Minacce sempre più gravi e circostanziate tali da premurare i responsabili dell'ordine pubblico ad elevare al massimo livello operativo la protezione di questo magistrato a cui viene caldamente suggerito di usare per gli spostamenti quotidiani non più la macchina blindata ma un Lince, un carro armato come quelli usati dai nostri soldati in Afganistan.
Palermo come Kabul, si direbbe.
Soltanto questa semplice ma paradossale analogia dovrebbe far riflettere tutti sulla drammaticità del momento mentre la magistratura, abbandonata dalla politica ad inseguire la legalità su un crinale sempre più insidioso, manda a processo pezzi dello Stato per venire a capo di quel patto scellerato che venne sancito vent'anni fa tra suoi apparati, più o meno deviati, e i boss mafiosi per fermarne l'azione stragista. Come non ricordare infatti gli assassini politici, la mattanza di Capaci e di via D'Amelio, le bombe di Roma, Firenze, Milano?
A parte la necessità di interrogarsi sul perché proprio adesso ci sia questa escalation di minacce da parte del boss mafioso di Corleone, che, al limite, dovrebbe essere contento che finalmente la giustizia italiana faccia piena luce su chi sia stata la sua controparte istituzionale di quella convergenza eversiva visto che, finora, a pagarne le conseguenze giudiziarie sono stati soltanto i boss di Cosa nostra, la domanda che scuote le coscienze e che inquieta i cittadini onesti, insieme al timore che Di Matteo non venga protetto abbastanza dallo Stato (anche semplicemente per carenza di risorse o per le possibili inefficienze dell'apparato di sicurezza), è un'altra ed è, se possibile, più allarmante.

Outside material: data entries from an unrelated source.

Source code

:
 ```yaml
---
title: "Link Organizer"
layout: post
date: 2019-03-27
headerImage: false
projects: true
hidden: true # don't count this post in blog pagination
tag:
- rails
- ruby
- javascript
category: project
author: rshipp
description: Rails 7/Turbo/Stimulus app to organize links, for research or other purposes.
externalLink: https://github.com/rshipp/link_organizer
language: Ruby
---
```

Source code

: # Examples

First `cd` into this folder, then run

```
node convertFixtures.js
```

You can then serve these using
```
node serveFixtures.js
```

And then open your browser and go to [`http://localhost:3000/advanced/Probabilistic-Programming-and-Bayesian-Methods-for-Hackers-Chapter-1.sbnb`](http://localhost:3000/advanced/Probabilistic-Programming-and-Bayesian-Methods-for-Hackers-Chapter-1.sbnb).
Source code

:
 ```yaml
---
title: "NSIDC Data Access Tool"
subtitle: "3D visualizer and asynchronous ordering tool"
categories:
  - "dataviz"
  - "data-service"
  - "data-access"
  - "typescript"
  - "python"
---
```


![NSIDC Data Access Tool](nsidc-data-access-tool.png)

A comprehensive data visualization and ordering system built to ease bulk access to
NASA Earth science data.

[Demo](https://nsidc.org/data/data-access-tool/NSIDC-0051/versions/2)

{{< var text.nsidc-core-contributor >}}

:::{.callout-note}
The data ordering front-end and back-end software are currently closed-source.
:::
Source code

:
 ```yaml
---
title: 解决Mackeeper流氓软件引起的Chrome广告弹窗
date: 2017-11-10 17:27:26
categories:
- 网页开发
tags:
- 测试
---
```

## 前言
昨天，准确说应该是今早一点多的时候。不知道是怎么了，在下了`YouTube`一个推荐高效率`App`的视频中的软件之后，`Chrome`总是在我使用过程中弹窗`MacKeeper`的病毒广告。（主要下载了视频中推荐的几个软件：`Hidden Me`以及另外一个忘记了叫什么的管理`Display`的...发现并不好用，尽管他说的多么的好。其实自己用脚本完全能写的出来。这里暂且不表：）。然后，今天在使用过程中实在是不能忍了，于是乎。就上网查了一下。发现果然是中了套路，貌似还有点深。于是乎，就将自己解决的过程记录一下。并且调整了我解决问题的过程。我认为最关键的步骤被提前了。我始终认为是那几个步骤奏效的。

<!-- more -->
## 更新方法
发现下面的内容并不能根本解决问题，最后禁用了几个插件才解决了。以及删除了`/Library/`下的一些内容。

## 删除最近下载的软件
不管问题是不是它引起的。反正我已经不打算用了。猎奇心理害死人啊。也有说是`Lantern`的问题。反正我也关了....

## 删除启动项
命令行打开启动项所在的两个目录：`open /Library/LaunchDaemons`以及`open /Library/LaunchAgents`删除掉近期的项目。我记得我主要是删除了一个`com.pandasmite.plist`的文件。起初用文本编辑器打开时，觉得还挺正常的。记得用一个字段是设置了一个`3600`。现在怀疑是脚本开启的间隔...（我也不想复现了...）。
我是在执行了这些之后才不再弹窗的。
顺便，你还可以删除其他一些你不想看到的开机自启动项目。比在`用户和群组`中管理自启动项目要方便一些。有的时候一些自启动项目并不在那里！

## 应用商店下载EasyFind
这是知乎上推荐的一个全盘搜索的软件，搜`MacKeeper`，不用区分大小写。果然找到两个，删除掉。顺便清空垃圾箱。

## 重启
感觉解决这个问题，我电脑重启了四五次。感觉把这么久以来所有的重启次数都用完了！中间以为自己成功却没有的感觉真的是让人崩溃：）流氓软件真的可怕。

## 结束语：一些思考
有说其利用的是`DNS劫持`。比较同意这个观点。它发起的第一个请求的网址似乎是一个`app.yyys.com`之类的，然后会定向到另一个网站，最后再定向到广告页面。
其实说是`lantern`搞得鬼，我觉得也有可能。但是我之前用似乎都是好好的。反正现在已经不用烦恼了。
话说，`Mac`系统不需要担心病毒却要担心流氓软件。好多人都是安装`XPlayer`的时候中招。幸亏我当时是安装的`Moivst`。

Come mai il Presidente della Repubblica Giorgio Napolitano, di fronte all'inasprimento della sfida mafiosa contro uno dei magistrati di punta sul fronte della criminalità organizzata, non si è sentito in animo di pronunciare una parola, che sia una, di solidarietà e di conforto nei suo confronti?
Perché, nonostante siano arrivate, da più parti, pubbliche sollecitazioni in questo senso, particolarmente accorate e vibranti, colui che dovrebbe incarnare l'unità nazionale ed essere il primo tra i cittadini, ancor oggi non si sente in dovere di esprimere a nome del popolo italiano un gesto simbolico di apprezzamento, di stima e di vicinanza verso un magistrato così impegnato nella lotta alla mafia, fatto oggetto reiteratamente dell'intimidazione criminale?
Non vogliamo credere che, tra un monito e l'altro, nel suo irrituale protagonismo sulla scena politica, che molti autorevoli osservatori valutano da tempo oltre il tracciato costituzionale, il presidente della Repubblica non abbia trovato il tempo e la determinazione per fermarsi a riflettere in merito.
Disponibilità che pure ha mostrato nel sottoscrivere, nell'ambito del processo sulla Trattativa, una lettera indirizzata al Presidente della Corte d'Assise di Palermo tre settimane fa, nella quale, in qualità di teste ammesso a deporre sui contenuti di una missiva inviatagli dallo scomparso consulente giuridico Loris D'Ambrosio, sostiene di non avere nulla da riferire e quindi di voler evitare la testimonianza (benchè una successiva nota del Quirinale abbia smentito questa intenzione).
In una stagione politica così travagliata, non vorremmo che questa grave inadempienza di Napolitano, che vorremmo attribuire a sciatteria dei suoi uffici, si riverberi negativamente sulla Presidenza della Repubblica, proprio mentre a Milano un sit-in di cittadini davanti all'aula bunker dove è in corso un'udienza di quel processo (che deve registrare l'assenza forzata di Di Matteo proprio per motivi di sicurezza), esprime a questo valoroso magistrato quella solidarietà che dal Colle finora è clamorosamente mancata.